On Tue, Oct 05, 2021 at 02:52:01PM +0100, Matthew Wilcox wrote:
On Mon, Aug 23, 2021 at 05:26:41PM -0400, Johannes Weiner wrote:
One one hand, the ambition appears to substitute folio for everything
that could be a base page or a compound page even inside core MM
code. Since there are very few places in the MM code that expressly
deal with tail pages in the first place, this amounts to a conversion
of most MM code - including the LRU management, reclaim, rmap,
migrate, swap, page fault code etc. - away from "the page".
However, this far exceeds the goal of a better mm-fs interface. And
the value proposition of a full MM-internal conversion, including
e.g. the less exposed anon page handling, is much more nebulous. It's
been proposed to leave anon pages out, but IMO to keep that direction
maintainable, the folio would have to be translated to a page quite
early when entering MM code, rather than propagating it inward, in
order to avoid huge, massively overlapping page and folio APIs.
Here's an example where our current confusion between "any page"
and "head page" at least produces confusing behaviour, if not an
outright bug, isolate_migratepages_block():
page = pfn_to_page(low_pfn);
...
if (PageCompound(page) && !cc->alloc_contig) {
const unsigned int order = compound_order(page);
if (likely(order < MAX_ORDER))
low_pfn += (1UL << order) - 1;
goto isolate_fail;
}
compound_order() does not expect a tail page; it returns 0 unless it's
a head page.
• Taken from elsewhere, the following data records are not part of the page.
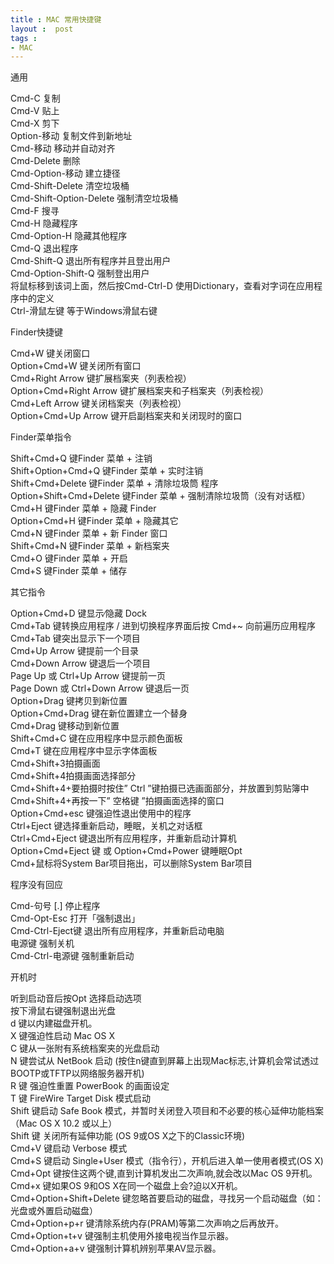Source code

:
 ```yaml
---
title : MAC 常用快捷键
layout :  post
tags : 
- MAC
---
```

<div> <p>通用</p><p>Cmd-C 复制<br/>Cmd-V 贴上<br/>Cmd-X 剪下<br/>Option-移动  复制文件到新地址<br/>Cmd-移动  移动并自动对齐<br/>Cmd-Delete 删除<br/>Cmd-Option-移动 建立捷径<br/>Cmd-Shift-Delete 清空垃圾桶<br/>Cmd-Shift-Option-Delete 强制清空垃圾桶<br/>Cmd-F 搜寻<br/>Cmd-H 隐藏程序<br/>Cmd-Option-H 隐藏其他程序<br/>Cmd-Q 退出程序<br/>Cmd-Shift-Q 退出所有程序并且登出用户<br/>Cmd-Option-Shift-Q 强制登出用户<br/>将鼠标移到该词上面，然后按Cmd-Ctrl-D 使用Dictionary，查看对字词在应用程序中的定义<br/>Ctrl-滑鼠左键 等于Windows滑鼠右键</p>Finder快捷键<p>Cmd+W 键关闭窗口<br/>Option+Cmd+W 键关闭所有窗口<br/>Cmd+Right Arrow 键扩展档案夹（列表检视）<br/>Option+Cmd+Right Arrow 键扩展档案夹和子档案夹（列表检视）<br/>Cmd+Left Arrow 键关闭档案夹（列表检视）<br/>Option+Cmd+Up Arrow 键开启副档案夹和关闭现时的窗口</p>Finder菜单指令<p>Shift+Cmd+Q 键Finder 菜单 + 注销<br/>Shift+Option+Cmd+Q 键Finder 菜单 + 实时注销<br/>Shift+Cmd+Delete 键Finder 菜单 + 清除垃圾筒 程序<br/>Option+Shift+Cmd+Delete 键Finder 菜单 + 强制清除垃圾筒（没有对话框）<br/>Cmd+H 键Finder 菜单 + 隐藏 Finder<br/>Option+Cmd+H 键Finder 菜单 + 隐藏其它<br/>Cmd+N 键Finder 菜单 + 新 Finder 窗口<br/>Shift+Cmd+N 键Finder 菜单 + 新档案夹<br/>Cmd+O 键Finder 菜单 + 开启<br/>Cmd+S 键Finder 菜单 + 储存</p>其它指令<p>Option+Cmd+D 键显示∕隐藏 Dock<br/>Cmd+Tab 键转换应用程序 / 进到切换程序界面后按 Cmd+~ 向前遍历应用程序<br/>Cmd+Tab 键突出显示下一个项目<br/>Cmd+Up Arrow 键提前一个目录<br/>Cmd+Down Arrow 键退后一个项目<br/>Page Up 或 Ctrl+Up Arrow 键提前一页<br/>Page Down 或 Ctrl+Down Arrow 键退后一页<br/>Option+Drag 键拷贝到新位置<br/>Option+Cmd+Drag 键在新位置建立一个替身<br/>Cmd+Drag 键移动到新位置<br/>Shift+Cmd+C 键在应用程序中显示颜色面板<br/>Cmd+T 键在应用程序中显示字体面板<br/>Cmd+Shift+3拍摄画面<br/>Cmd+Shift+4拍摄画面选择部分<br/>Cmd+Shift+4+要拍摄时按住” Ctrl ”键拍摄已选画面部分，并放置到剪贴簿中<br/>Cmd+Shift+4+再按一下” 空格键 ”拍摄画面选择的窗口<br/>Option+Cmd+esc 键强迫性退出使用中的程序<br/>Ctrl+Eject 键选择重新启动，睡眠，关机之对话框<br/>Ctrl+Cmd+Eject 键退出所有应用程序，并重新启动计算机<br/>Option+Cmd+Eject 键 或 Option+Cmd+Power 键睡眠Opt<br/>Cmd+鼠标将System Bar项目拖出，可以删除System Bar项目</p>程序没有回应<p>Cmd-句号 [.] 停止程序<br/>Cmd-Opt-Esc 打开「强制退出」<br/>Cmd-Ctrl-Eject键 退出所有应用程序，并重新启动电脑<br/>电源键 强制关机<br/>Cmd-Ctrl-电源键 强制重新启动</p>开机时<p>听到启动音后按Opt   选择启动选项<br/>按下滑鼠右键强制退出光盘<br/>d 键以内建磁盘开机。<br/>X 键强迫性启动 Mac OS X<br/>C 键从一张附有系统档案夹的光盘启动<br/>N 键尝试从 NetBook 启动 (按住n键直到屏幕上出现Mac标志,计算机会常试透过BOOTP或TFTP以网络服务器开机)<br/>R 键 强迫性重置 PowerBook 的画面设定<br/>T 键 FireWire Target Disk 模式启动<br/>Shift 键启动 Safe Book 模式，并暂时关闭登入项目和不必要的核心延伸功能档案（Mac OS X 10.2 或以上）<br/>Shift 键 关闭所有延伸功能 (OS 9或OS X之下的Classic环境)<br/>Cmd+V 键启动 Verbose 模式<br/>Cmd+S 键启动 Single+User 模式（指令行），开机后进入单一使用者模式(OS X)<br/>Cmd+Opt 键按住这两个键,直到计算机发出二次声响,就会改以Mac OS 9开机。<br/>Cmd+x 键如果OS 9和OS X在同一个磁盘上会?迫以X开机。<br/>Cmd+Option+Shift+Delete 键忽略首要启动的磁盘，寻找另一个启动磁盘（如：光盘或外置启动磁盘）<br/>Cmd+Option+p+r 键清除系统内存(PRAM)等第二次声响之后再放开。<br/>Cmd+Option+t+v 键强制主机使用外接电视当作显示器。<br/>Cmd+Option+a+v 键强制计算机辨别苹果AV显示器。</p> </div>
I think what we actually want to do here is:
if (!cc->alloc_contig) {
struct page *head = compound_head(page);
if (PageHead(head)) {
const unsigned int order = compound_order(head);
low_pfn |= (1UL << order) - 1;
goto isolate_fail;
}
}
Not earth-shattering; not even necessarily a bug. But it's an example
of the way the code reads is different from how the code is executed,
and that's potentially dangerous. Having a different type for tail
and not-tail pages prevents the muddy thinking that can lead to
tail pages being passed to compound_order().
Thanks for digging this up. I agree the second version is much better.
My question is still whether the extensive folio whitelisting of
everybody else is the best way to bring those codepaths to light.
The above isn't totally random. That code is a pfn walker which
translates from the basepage address space to an ambiguous struct page
object. There are more of those, but we can easily identify them: all
uses of pfn_to_page() and virt_to_page() indicate that the code needs
an audit for how exactly they're using the returned page.